Output each entry exactly as written.

(Extracted records)
▬▬▬
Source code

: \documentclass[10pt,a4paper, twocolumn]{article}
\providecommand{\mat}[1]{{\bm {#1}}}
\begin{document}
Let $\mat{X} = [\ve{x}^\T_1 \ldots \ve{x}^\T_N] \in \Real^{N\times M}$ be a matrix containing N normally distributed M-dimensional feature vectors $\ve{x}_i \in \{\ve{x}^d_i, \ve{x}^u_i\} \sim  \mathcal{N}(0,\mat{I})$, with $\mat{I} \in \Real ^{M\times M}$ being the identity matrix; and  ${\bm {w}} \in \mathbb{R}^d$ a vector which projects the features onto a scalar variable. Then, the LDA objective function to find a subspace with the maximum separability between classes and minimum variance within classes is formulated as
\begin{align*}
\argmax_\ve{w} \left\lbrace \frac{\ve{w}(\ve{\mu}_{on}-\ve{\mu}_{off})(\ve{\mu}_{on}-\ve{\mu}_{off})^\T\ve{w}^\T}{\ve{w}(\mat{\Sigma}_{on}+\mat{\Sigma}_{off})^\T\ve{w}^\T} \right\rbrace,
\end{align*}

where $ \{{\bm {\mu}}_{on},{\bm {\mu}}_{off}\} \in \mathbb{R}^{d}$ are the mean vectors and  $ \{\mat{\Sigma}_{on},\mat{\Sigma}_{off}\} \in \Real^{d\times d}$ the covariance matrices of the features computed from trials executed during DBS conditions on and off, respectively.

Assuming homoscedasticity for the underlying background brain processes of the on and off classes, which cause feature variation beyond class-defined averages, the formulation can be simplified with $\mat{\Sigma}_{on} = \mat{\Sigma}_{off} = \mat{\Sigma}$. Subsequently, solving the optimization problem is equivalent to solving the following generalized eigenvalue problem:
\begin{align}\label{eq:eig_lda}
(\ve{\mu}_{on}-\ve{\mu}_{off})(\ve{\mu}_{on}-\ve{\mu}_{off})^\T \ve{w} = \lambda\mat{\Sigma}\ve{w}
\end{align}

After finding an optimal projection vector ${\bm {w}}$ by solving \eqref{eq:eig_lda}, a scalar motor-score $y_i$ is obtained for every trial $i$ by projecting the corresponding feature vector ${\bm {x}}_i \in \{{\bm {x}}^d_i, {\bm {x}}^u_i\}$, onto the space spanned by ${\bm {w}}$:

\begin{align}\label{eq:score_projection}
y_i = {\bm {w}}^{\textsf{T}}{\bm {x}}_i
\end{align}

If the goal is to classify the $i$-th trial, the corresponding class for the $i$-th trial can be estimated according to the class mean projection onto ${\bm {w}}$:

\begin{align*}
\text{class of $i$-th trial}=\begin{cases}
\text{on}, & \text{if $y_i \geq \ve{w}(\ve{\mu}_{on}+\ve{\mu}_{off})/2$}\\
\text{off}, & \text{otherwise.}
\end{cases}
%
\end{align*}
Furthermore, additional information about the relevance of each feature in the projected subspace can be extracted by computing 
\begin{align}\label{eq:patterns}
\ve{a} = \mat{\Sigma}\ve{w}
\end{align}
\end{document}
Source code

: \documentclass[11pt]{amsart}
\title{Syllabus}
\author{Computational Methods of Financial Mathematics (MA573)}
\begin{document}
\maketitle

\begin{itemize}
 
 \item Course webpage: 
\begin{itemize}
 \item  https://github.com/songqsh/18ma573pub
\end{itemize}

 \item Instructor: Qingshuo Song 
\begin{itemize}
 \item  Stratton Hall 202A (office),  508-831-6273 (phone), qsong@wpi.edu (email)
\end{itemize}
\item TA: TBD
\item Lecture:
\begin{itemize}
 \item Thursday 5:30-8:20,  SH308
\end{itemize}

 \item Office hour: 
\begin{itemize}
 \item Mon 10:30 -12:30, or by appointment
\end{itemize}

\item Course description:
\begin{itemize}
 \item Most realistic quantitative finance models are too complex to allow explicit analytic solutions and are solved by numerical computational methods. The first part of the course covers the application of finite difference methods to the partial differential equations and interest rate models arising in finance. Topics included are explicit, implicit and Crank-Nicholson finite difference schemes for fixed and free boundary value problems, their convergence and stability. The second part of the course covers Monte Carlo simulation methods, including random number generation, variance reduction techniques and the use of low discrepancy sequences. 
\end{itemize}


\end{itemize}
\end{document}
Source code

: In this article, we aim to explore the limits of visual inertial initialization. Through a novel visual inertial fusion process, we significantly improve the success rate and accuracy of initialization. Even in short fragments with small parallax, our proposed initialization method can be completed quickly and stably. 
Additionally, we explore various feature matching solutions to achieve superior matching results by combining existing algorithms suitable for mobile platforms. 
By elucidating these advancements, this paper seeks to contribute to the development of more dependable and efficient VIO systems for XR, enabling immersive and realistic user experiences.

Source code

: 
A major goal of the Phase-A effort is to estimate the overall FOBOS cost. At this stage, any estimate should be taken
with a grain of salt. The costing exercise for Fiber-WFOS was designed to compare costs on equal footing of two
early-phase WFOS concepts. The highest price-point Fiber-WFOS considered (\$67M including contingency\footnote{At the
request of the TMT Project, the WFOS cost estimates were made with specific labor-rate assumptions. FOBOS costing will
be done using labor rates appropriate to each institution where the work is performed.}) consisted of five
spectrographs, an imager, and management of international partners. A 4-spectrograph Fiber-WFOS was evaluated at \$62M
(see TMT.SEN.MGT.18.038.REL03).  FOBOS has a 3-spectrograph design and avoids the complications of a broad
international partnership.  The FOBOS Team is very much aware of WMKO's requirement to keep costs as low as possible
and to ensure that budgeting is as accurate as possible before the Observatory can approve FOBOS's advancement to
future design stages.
▬▬▬
§ **OUTPUT**
Source code

: \documentclass[10pt,a4paper, twocolumn]{article}
\providecommand{\mat}[1]{{\bm {#1}}}
\begin{document}
Let $\mat{X} = [\ve{x}^\T_1 \ldots \ve{x}^\T_N] \in \Real^{N\times M}$ be a matrix containing N normally distributed M-dimensional feature vectors $\ve{x}_i \in \{\ve{x}^d_i, \ve{x}^u_i\} \sim  \mathcal{N}(0,\mat{I})$, with $\mat{I} \in \Real ^{M\times M}$ being the identity matrix; and  ${\bm {w}} \in \mathbb{R}^d$ a vector which projects the features onto a scalar variable. Then, the LDA objective function to find a subspace with the maximum separability between classes and minimum variance within classes is formulated as
\begin{align*}
\argmax_\ve{w} \left\lbrace \frac{\ve{w}(\ve{\mu}_{on}-\ve{\mu}_{off})(\ve{\mu}_{on}-\ve{\mu}_{off})^\T\ve{w}^\T}{\ve{w}(\mat{\Sigma}_{on}+\mat{\Sigma}_{off})^\T\ve{w}^\T} \right\rbrace,
\end{align*}

where $ \{{\bm {\mu}}_{on},{\bm {\mu}}_{off}\} \in \mathbb{R}^{d}$ are the mean vectors and  $ \{\mat{\Sigma}_{on},\mat{\Sigma}_{off}\} \in \Real^{d\times d}$ the covariance matrices of the features computed from trials executed during DBS conditions on and off, respectively.

Assuming homoscedasticity for the underlying background brain processes of the on and off classes, which cause feature variation beyond class-defined averages, the formulation can be simplified with $\mat{\Sigma}_{on} = \mat{\Sigma}_{off} = \mat{\Sigma}$. Subsequently, solving the optimization problem is equivalent to solving the following generalized eigenvalue problem:
\begin{align}\label{eq:eig_lda}
(\ve{\mu}_{on}-\ve{\mu}_{off})(\ve{\mu}_{on}-\ve{\mu}_{off})^\T \ve{w} = \lambda\mat{\Sigma}\ve{w}
\end{align}

After finding an optimal projection vector ${\bm {w}}$ by solving \eqref{eq:eig_lda}, a scalar motor-score $y_i$ is obtained for every trial $i$ by projecting the corresponding feature vector ${\bm {x}}_i \in \{{\bm {x}}^d_i, {\bm {x}}^u_i\}$, onto the space spanned by ${\bm {w}}$:

\begin{align}\label{eq:score_projection}
y_i = {\bm {w}}^{\textsf{T}}{\bm {x}}_i
\end{align}

If the goal is to classify the $i$-th trial, the corresponding class for the $i$-th trial can be estimated according to the class mean projection onto ${\bm {w}}$:

\begin{align*}
\text{class of $i$-th trial}=\begin{cases}
\text{on}, & \text{if $y_i \geq \ve{w}(\ve{\mu}_{on}+\ve{\mu}_{off})/2$}\\
\text{off}, & \text{otherwise.}
\end{cases}
%
\end{align*}
Furthermore, additional information about the relevance of each feature in the projected subspace can be extracted by computing 
\begin{align}\label{eq:patterns}
\ve{a} = \mat{\Sigma}\ve{w}
\end{align}
\end{document}
Source code

: \documentclass[11pt]{amsart}
\title{Syllabus}
\author{Computational Methods of Financial Mathematics (MA573)}
\begin{document}
\maketitle

\begin{itemize}
 
 \item Course webpage: 
\begin{itemize}
 \item  https://github.com/songqsh/18ma573pub
\end{itemize}

 \item Instructor: Qingshuo Song 
\begin{itemize}
 \item  Stratton Hall 202A (office),  508-831-6273 (phone), qsong@wpi.edu (email)
\end{itemize}
\item TA: TBD
\item Lecture:
\begin{itemize}
 \item Thursday 5:30-8:20,  SH308
\end{itemize}

 \item Office hour: 
\begin{itemize}
 \item Mon 10:30 -12:30, or by appointment
\end{itemize}

\item Course description:
\begin{itemize}
 \item Most realistic quantitative finance models are too complex to allow explicit analytic solutions and are solved by numerical computational methods. The first part of the course covers the application of finite difference methods to the partial differential equations and interest rate models arising in finance. Topics included are explicit, implicit and Crank-Nicholson finite difference schemes for fixed and free boundary value problems, their convergence and stability. The second part of the course covers Monte Carlo simulation methods, including random number generation, variance reduction techniques and the use of low discrepancy sequences. 
\end{itemize}


\end{itemize}
\end{document}
Source code

: In this article, we aim to explore the limits of visual inertial initialization. Through a novel visual inertial fusion process, we significantly improve the success rate and accuracy of initialization. Even in short fragments with small parallax, our proposed initialization method can be completed quickly and stably. 
Additionally, we explore various feature matching solutions to achieve superior matching results by combining existing algorithms suitable for mobile platforms. 
By elucidating these advancements, this paper seeks to contribute to the development of more dependable and efficient VIO systems for XR, enabling immersive and realistic user experiences.

Source code

: 
A major goal of the Phase-A effort is to estimate the overall FOBOS cost. At this stage, any estimate should be taken
with a grain of salt. The costing exercise for Fiber-WFOS was designed to compare costs on equal footing of two
early-phase WFOS concepts. The highest price-point Fiber-WFOS considered (\$67M including contingency\footnote{At the
request of the TMT Project, the WFOS cost estimates were made with specific labor-rate assumptions. FOBOS costing will
be done using labor rates appropriate to each institution where the work is performed.}) consisted of five
spectrographs, an imager, and management of international partners. A 4-spectrograph Fiber-WFOS was evaluated at \$62M
(see TMT.SEN.MGT.18.038.REL03).  FOBOS has a 3-spectrograph design and avoids the complications of a broad
international partnership.  The FOBOS Team is very much aware of WMKO's requirement to keep costs as low as possible
and to ensure that budgeting is as accurate as possible before the Observatory can approve FOBOS's advancement to
future design stages.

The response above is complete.